======== Data records

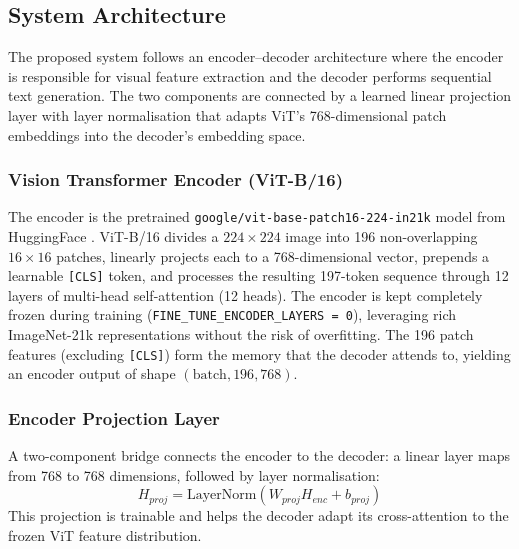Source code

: \documentclass[conference]{IEEEtran}
\begin{document}
\subsection{System Architecture}
The proposed system follows an encoder--decoder architecture where the encoder is responsible for visual feature extraction and the decoder performs sequential text generation. The two components are connected by a learned linear projection layer with layer normalisation that adapts ViT's 768-dimensional patch embeddings into the decoder's embedding space.

\subsubsection{Vision Transformer Encoder (ViT-B/16)}
The encoder is the pretrained \texttt{google/vit-base-patch16-224-in21k} model from HuggingFace \cite{dosovitskiy2020image}. ViT-B/16 divides a $224 \times 224$ image into 196 non-overlapping $16 \times 16$ patches, linearly projects each to a 768-dimensional vector, prepends a learnable \texttt{[CLS]} token, and processes the resulting 197-token sequence through 12 layers of multi-head self-attention (12 heads). The encoder is kept completely frozen during training (\texttt{FINE\_TUNE\_ENCODER\_LAYERS = 0}), leveraging rich ImageNet-21k representations without the risk of overfitting. The 196 patch features (excluding \texttt{[CLS]}) form the memory that the decoder attends to, yielding an encoder output of shape $(\text{batch}, 196, 768)$.

\subsubsection{Encoder Projection Layer}
A two-component bridge connects the encoder to the decoder: a linear layer maps from 768 to 768 dimensions, followed by layer normalisation:
\begin{equation}
    H_{proj} = \text{LayerNorm}(W_{proj} H_{enc} + b_{proj})
\end{equation}
This projection is trainable and helps the decoder adapt its cross-attention to the frozen ViT feature distribution.
\end{document}
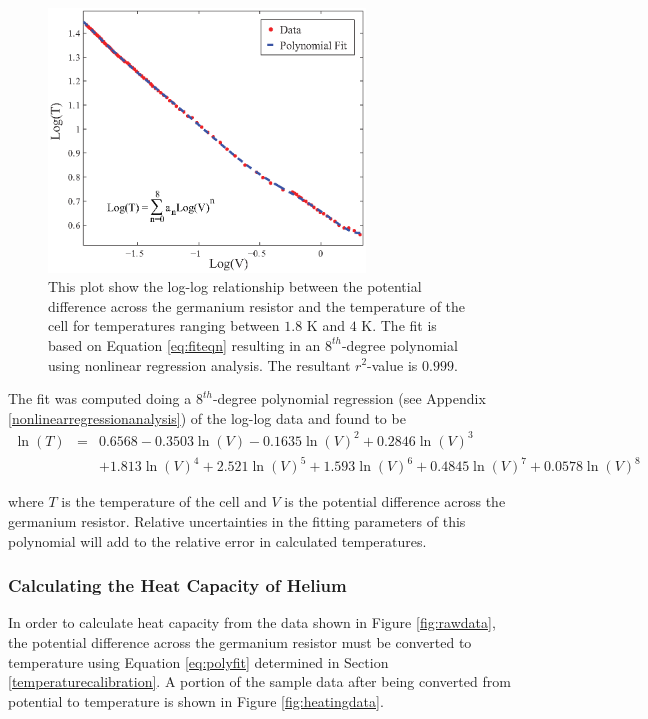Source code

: \begin{figure}[htbp]
\begin{center}
\includegraphics[height=70mm]{./figures/polyfit.eps}
\caption{\small{This plot show the log-log relationship between the potential difference across the germanium resistor and the temperature of the cell for temperatures ranging between $1.8$ K and $4$ K.  The fit is based on Equation \ref{eq:fiteqn} resulting in an $8^{th}$-degree polynomial using nonlinear regression analysis.  The resultant $r^{2}$-value is $0.999$.}}
\label{fig:polyfit}
\end{center}
\end{figure}

The fit was computed doing a $8^{th}$-degree polynomial regression (see Appendix \ref{nonlinearregressionanalysis}) of the log-log data and found to be 
\begin{eqnarray}\label{eq:polyfit}
\ln(T) &=& 0.6568 - 0.3503\ln(V) - 0.1635\ln(V)^{2} + 0.2846\ln(V)^{3} \\
& & + 1.813\ln(V)^{4} + 2.521\ln(V)^{5} + 1.593\ln(V)^{6} + 0.4845\ln(V)^{7} + 0.0578\ln(V)^{8} \nonumber
\end{eqnarray}

where $T$ is the temperature of the cell and $V$ is the potential difference across the germanium resistor.  Relative uncertainties in the fitting parameters of this polynomial will add to the relative error in calculated temperatures.   

\subsubsection{Calculating the Heat Capacity of Helium}\label{calculatingtheheatcapacityofthecell}

In order to calculate heat capacity from the data shown in Figure \ref{fig:rawdata}, the potential difference across the germanium resistor must be converted to temperature using Equation \ref{eq:polyfit} determined in Section \ref{temperaturecalibration}. A portion of the sample data after being converted from potential to temperature is shown in Figure \ref{fig:heatingdata}.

================

Work to be completed. Above are the records. Copy every line in them holding "label".

Result for this exercise.
\label{fig:polyfit}
\begin{eqnarray}\label{eq:polyfit}
\subsubsection{Calculating the Heat Capacity of Helium}\label{calculatingtheheatcapacityofthecell}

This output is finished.